Moreover, Azure RMS protects your organization's documents and emails by using a tenant key that protects the documents and emails. All service artifacts (per-document/mail encryption keys) are cryptographically chained to that cryptographic key.

Note    Azure RMS uses industry-standard cryptography in FIPS 140-2 validated modules. Azure RMS services are certified for ISO/IEC 27001:2005, has SOC 2 SSAE 16/ISAE 3402 attestations, and compliant with EU Model Clause. For more information about these external certifications, see Microsoft Trust Center.

The tenant key can be managed by Microsoft (the default), or managed by you with the "Bring Your Own Key" (BYOK) solution by storing your tenant key in Hardware Security Modules (HSMs) in Azure Key Vault (AKV), thus allowing you to maintain control of your tenant key, and therefore your protected information assets, including ensuring that Microsoft cannot see or extract your tenant key.

Note    For more information, see article Planning and implementing your Azure Information Protection tenant key and white paper Bring Your Own Key (BYOK) with Azure Key Vault for Office 365 and Azure.

Azure RMS supports auditing and rich logging capabilities that you, and IT professionals can use to analyze for business insights, monitor for abuse, (if you have an information leak) perform forensic analysis, and reason over the data for compliance and regulatory purposes.

Note     For more information, see article Logging and analyzing usage of the Azure Rights Management service and/or whitepaper Get Usage Logs from Azure RMS.

Likewise, and in addition with BYOK, you can configure the Azure Key Vault service to monitor when and how your key vault assigned to the Azure Information Protection/Azure RMS service is accessed and by whom.

Note    When Key Vault logging is activated, logs will be stored in an Azure storage account that you provide.

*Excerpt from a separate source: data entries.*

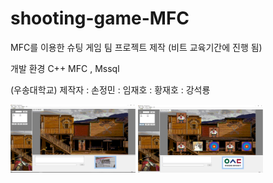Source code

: # shooting-game-MFC
MFC를 이용한 슈팅 게임 팀 프로젝트 제작 (비트 교육기간에 진행 됨)

개발 환경
  C++ MFC , Mssql

(우송대학교)
제작자 : 손정민
      : 임재호
      : 황재호
      : 강석룡
      


<div>
<img width="200" src="https://github.com/jungmin3834/shooting-game-MFC/blob/master/image/im1.png">
<img width="200" src="https://github.com/jungmin3834/shooting-game-MFC/blob/master/image/im2.png">
</div>
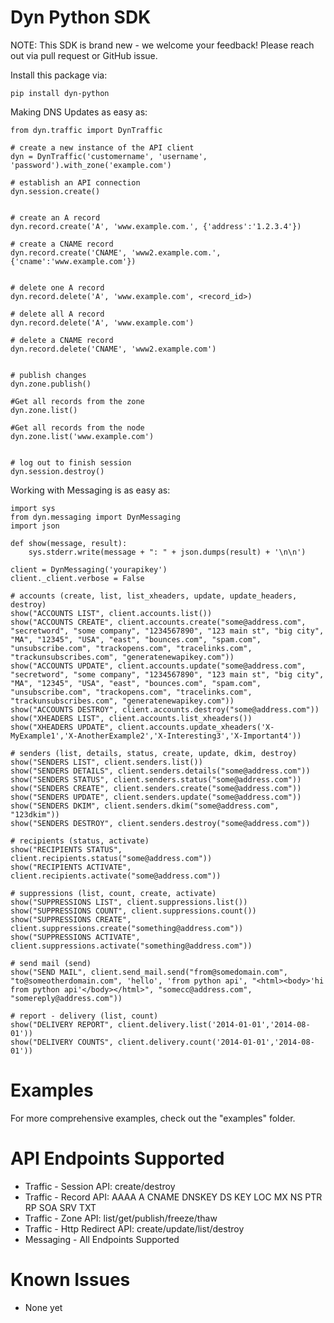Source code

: # Dyn Python SDK


NOTE: This SDK is brand new - we welcome your feedback!
Please reach out via pull request or GitHub issue.

Install this package via:

    pip install dyn-python

Making DNS Updates as easy as:

    from dyn.traffic import DynTraffic

    # create a new instance of the API client
    dyn = DynTraffic('customername', 'username', 'password').with_zone('example.com')

    # establish an API connection
    dyn.session.create()


    # create an A record
    dyn.record.create('A', 'www.example.com.', {'address':'1.2.3.4'})

    # create a CNAME record
    dyn.record.create('CNAME', 'www2.example.com.', {'cname':'www.example.com'})


    # delete one A record
    dyn.record.delete('A', 'www.example.com', <record_id>)

    # delete all A record
    dyn.record.delete('A', 'www.example.com')

    # delete a CNAME record
    dyn.record.delete('CNAME', 'www2.example.com')


    # publish changes
    dyn.zone.publish()

    #Get all records from the zone
    dyn.zone.list()

    #Get all records from the node
    dyn.zone.list('www.example.com')


    # log out to finish session
    dyn.session.destroy()

Working with Messaging is as easy as:

    import sys
    from dyn.messaging import DynMessaging
    import json
    
    def show(message, result):
        sys.stderr.write(message + ": " + json.dumps(result) + '\n\n')
    
    client = DynMessaging('yourapikey')
    client._client.verbose = False
    
    # accounts (create, list, list_xheaders, update, update_headers, destroy)
    show("ACCOUNTS LIST", client.accounts.list())
    show("ACCOUNTS CREATE", client.accounts.create("some@address.com", "secretword", "some company", "1234567890", "123 main st", "big city", "MA", "12345", "USA", "east", "bounces.com", "spam.com", "unsubscribe.com", "trackopens.com", "tracelinks.com", "trackunsubscribes.com", "generatenewapikey.com"))
    show("ACCOUNTS UPDATE", client.accounts.update("some@address.com", "secretword", "some company", "1234567890", "123 main st", "big city", "MA", "12345", "USA", "east", "bounces.com", "spam.com", "unsubscribe.com", "trackopens.com", "tracelinks.com", "trackunsubscribes.com", "generatenewapikey.com"))
    show("ACCOUNTS DESTROY", client.accounts.destroy("some@address.com"))
    show("XHEADERS LIST", client.accounts.list_xheaders())
    show("XHEADERS UPDATE", client.accounts.update_xheaders('X-MyExample1','X-AnotherExample2','X-Interesting3','X-Important4'))
    
    # senders (list, details, status, create, update, dkim, destroy)
    show("SENDERS LIST", client.senders.list())
    show("SENDERS DETAILS", client.senders.details("some@address.com"))
    show("SENDERS STATUS", client.senders.status("some@address.com"))
    show("SENDERS CREATE", client.senders.create("some@address.com"))
    show("SENDERS UPDATE", client.senders.update("some@address.com"))
    show("SENDERS DKIM", client.senders.dkim("some@address.com", "123dkim"))
    show("SENDERS DESTROY", client.senders.destroy("some@address.com"))
    
    # recipients (status, activate)
    show("RECIPIENTS STATUS", client.recipients.status("some@address.com"))
    show("RECIPIENTS ACTIVATE", client.recipients.activate("some@address.com"))
    
    # suppressions (list, count, create, activate)
    show("SUPPRESSIONS LIST", client.suppressions.list())
    show("SUPPRESSIONS COUNT", client.suppressions.count())
    show("SUPPRESSIONS CREATE", client.suppressions.create("something@address.com"))
    show("SUPPRESSIONS ACTIVATE", client.suppressions.activate("something@address.com"))
    
    # send mail (send)
    show("SEND MAIL", client.send_mail.send("from@somedomain.com", "to@someotherdomain.com", 'hello', 'from python api', "<html><body>'hi from python api'</body></html>", "somecc@address.com", "somereply@address.com"))

    # report - delivery (list, count)
    show("DELIVERY REPORT", client.delivery.list('2014-01-01','2014-08-01'))
    show("DELIVERY COUNTS", client.delivery.count('2014-01-01','2014-08-01'))


# Examples

For more comprehensive examples, check out the "examples" folder.

# API Endpoints Supported

* Traffic - Session API: create/destroy
* Traffic - Record API: AAAA A CNAME DNSKEY DS KEY LOC MX NS PTR RP SOA SRV TXT
* Traffic - Zone API: list/get/publish/freeze/thaw
* Traffic - Http Redirect API: create/update/list/destroy
* Messaging - All Endpoints Supported

# Known Issues

* None yet
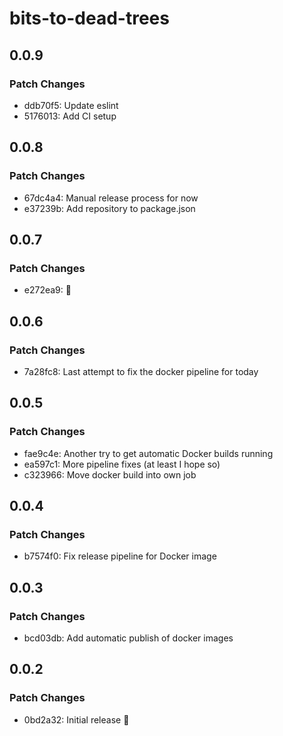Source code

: # bits-to-dead-trees

## 0.0.9

### Patch Changes

- ddb70f5: Update eslint
- 5176013: Add CI setup

## 0.0.8

### Patch Changes

- 67dc4a4: Manual release process for now
- e37239b: Add repository to package.json

## 0.0.7

### Patch Changes

- e272ea9: 🤡

## 0.0.6

### Patch Changes

- 7a28fc8: Last attempt to fix the docker pipeline for today

## 0.0.5

### Patch Changes

- fae9c4e: Another try to get automatic Docker builds running
- ea597c1: More pipeline fixes (at least I hope so)
- c323966: Move docker build into own job

## 0.0.4

### Patch Changes

- b7574f0: Fix release pipeline for Docker image

## 0.0.3

### Patch Changes

- bcd03db: Add automatic publish of docker images

## 0.0.2

### Patch Changes

- 0bd2a32: Initial release 🚀
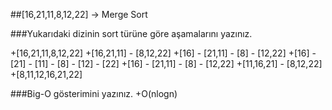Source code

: ##[16,21,11,8,12,22] -> Merge Sort

###Yukarıdaki dizinin sort türüne göre aşamalarını yazınız.

+[16,21,11,8,12,22]
+[16,21,11] - [8,12,22]
+[16] - [21,11] - [8] - [12,22]
+[16] - [21] - [11] - [8] - [12] - [22]
+[16] - [21,11] - [8] - [12,22]
+[11,16,21] - [8,12,22]
+[8,11,12,16,21,22]

###Big-O gösterimini yazınız.
+O(nlogn)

To turn on logging and get these logs, follow the instructions outlined in the article Azure Key Vault Logging. The logs you receive from the Azure Key Vault will contain every transaction performed with your tenant key.

Regardless of the way the tenant key is managed, the information that you protect with Azure RMS (and Azure Information Protection) is never sent to the cloud; the protected documents and emails are not stored in Azure unless you explicitly store them there or use another cloud service that stores them in Azure.

Hold-Your-Own-Key (HYOK)

The Hold-Your-Own-Key (HYOK) capability of Azure Information Protection also allows - with some restrictions to be aware of – to use Active Directory Right Management Services (AD RMS) to protect highly confidential information when you do not want to have the organization's root key stored in the cloud even in a hardware security module (HSM) as it is with Azure RMS.

Note    For more information about the HYOK capability and its restrictions, see blog post Azure Information Protection with HYOK (Hold Your Own Key) and article Hold your own key (HYOK) requirements and restrictions for AD RMS protection.

First shipped in Windows Server 2003 timeframe, AD RMS is, in the latest releases of Windows Server, a server role initially designed for organizations that need to safeguard sensitive information and apply protection with the data. If Azure RMS is the protection technology for Azure Information Protection, for Office 365 services and B2B collaboration scenarios thanks to the Azure AD as a "trust fabric", AD RMS provides on-premises Rights Management protection.

Note    For more information, see article Active Directory Rights Management Services Overview.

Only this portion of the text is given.